Exercise goal
Count the lines below containing "with"; state the number only.
▶
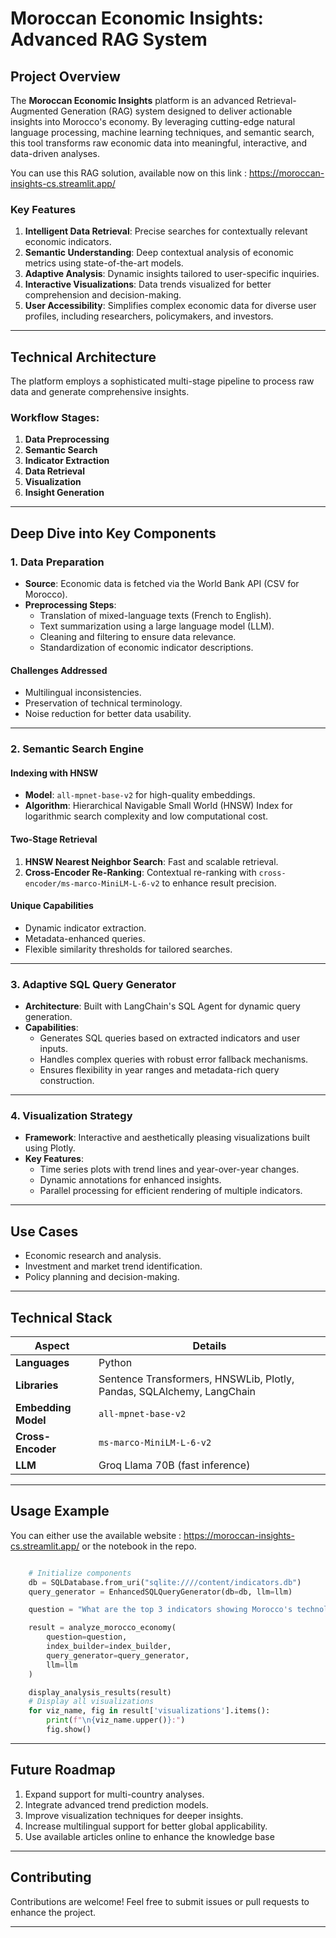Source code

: # Moroccan Economic Insights: Advanced RAG System  

## Project Overview  

The **Moroccan Economic Insights** platform is an advanced Retrieval-Augmented Generation (RAG) system designed to deliver actionable insights into Morocco's economy. By leveraging cutting-edge natural language processing, machine learning techniques, and semantic search, this tool transforms raw economic data into meaningful, interactive, and data-driven analyses.  

You can use this RAG solution, available now on this link : https://moroccan-insights-cs.streamlit.app/

### Key Features  

1. **Intelligent Data Retrieval**: Precise searches for contextually relevant economic indicators.  
2. **Semantic Understanding**: Deep contextual analysis of economic metrics using state-of-the-art models.  
3. **Adaptive Analysis**: Dynamic insights tailored to user-specific inquiries.  
4. **Interactive Visualizations**: Data trends visualized for better comprehension and decision-making.  
5. **User Accessibility**: Simplifies complex economic data for diverse user profiles, including researchers, policymakers, and investors.  

---

## Technical Architecture  

The platform employs a sophisticated multi-stage pipeline to process raw data and generate comprehensive insights.  

### Workflow Stages:  

1. **Data Preprocessing**  
2. **Semantic Search**  
3. **Indicator Extraction**  
4. **Data Retrieval**  
5. **Visualization**  
6. **Insight Generation**  

---

## Deep Dive into Key Components  

### 1. Data Preparation  

- **Source**: Economic data is fetched via the World Bank API (CSV for Morocco).  
- **Preprocessing Steps**:  
  - Translation of mixed-language texts (French to English).  
  - Text summarization using a large language model (LLM).  
  - Cleaning and filtering to ensure data relevance.  
  - Standardization of economic indicator descriptions.  

#### Challenges Addressed  
- Multilingual inconsistencies.  
- Preservation of technical terminology.  
- Noise reduction for better data usability.  

---

### 2. Semantic Search Engine  

#### **Indexing with HNSW**  
- **Model**: `all-mpnet-base-v2` for high-quality embeddings.  
- **Algorithm**: Hierarchical Navigable Small World (HNSW) Index for logarithmic search complexity and low computational cost.  

#### **Two-Stage Retrieval**  
1. **HNSW Nearest Neighbor Search**: Fast and scalable retrieval.  
2. **Cross-Encoder Re-Ranking**: Contextual re-ranking with `cross-encoder/ms-marco-MiniLM-L-6-v2` to enhance result precision.  

#### Unique Capabilities  
- Dynamic indicator extraction.  
- Metadata-enhanced queries.  
- Flexible similarity thresholds for tailored searches.  

---

### 3. Adaptive SQL Query Generator  

- **Architecture**: Built with LangChain's SQL Agent for dynamic query generation.  
- **Capabilities**:  
  - Generates SQL queries based on extracted indicators and user inputs.  
  - Handles complex queries with robust error fallback mechanisms.  
  - Ensures flexibility in year ranges and metadata-rich query construction.  

---

### 4. Visualization Strategy  

- **Framework**: Interactive and aesthetically pleasing visualizations built using Plotly.  
- **Key Features**:  
  - Time series plots with trend lines and year-over-year changes.  
  - Dynamic annotations for enhanced insights.  
  - Parallel processing for efficient rendering of multiple indicators.  

---

## Use Cases  

- Economic research and analysis.  
- Investment and market trend identification.  
- Policy planning and decision-making.  

---

## Technical Stack  

| **Aspect**         | **Details**                                            |  
|---------------------|--------------------------------------------------------|  
| **Languages**       | Python                                                 |  
| **Libraries**       | Sentence Transformers, HNSWLib, Plotly, Pandas, SQLAlchemy, LangChain |  
| **Embedding Model** | `all-mpnet-base-v2`                                    |  
| **Cross-Encoder**   | `ms-marco-MiniLM-L-6-v2`                               |  
| **LLM**             | Groq Llama 70B (fast inference)                        |  

---

## Usage Example  

You can either use the available website : https://moroccan-insights-cs.streamlit.app/
or the notebook in the repo.

```python

    # Initialize components
    db = SQLDatabase.from_uri("sqlite:////content/indicators.db")
    query_generator = EnhancedSQLQueryGenerator(db=db, llm=llm)

    question = "What are the top 3 indicators showing Morocco's technological advancement"

    result = analyze_morocco_economy(
        question=question,
        index_builder=index_builder,
        query_generator=query_generator,
        llm=llm
    )

    display_analysis_results(result)
    # Display all visualizations
    for viz_name, fig in result['visualizations'].items():
        print(f"\n{viz_name.upper()}:")
        fig.show()
```  

---

## Future Roadmap  

1. Expand support for multi-country analyses.  
2. Integrate advanced trend prediction models.  
3. Improve visualization techniques for deeper insights.  
4. Increase multilingual support for better global applicability.
5. Use available articles online to enhance the knowledge base

---

## Contributing  

Contributions are welcome! Feel free to submit issues or pull requests to enhance the project.  

---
◀
Answer to this problem
5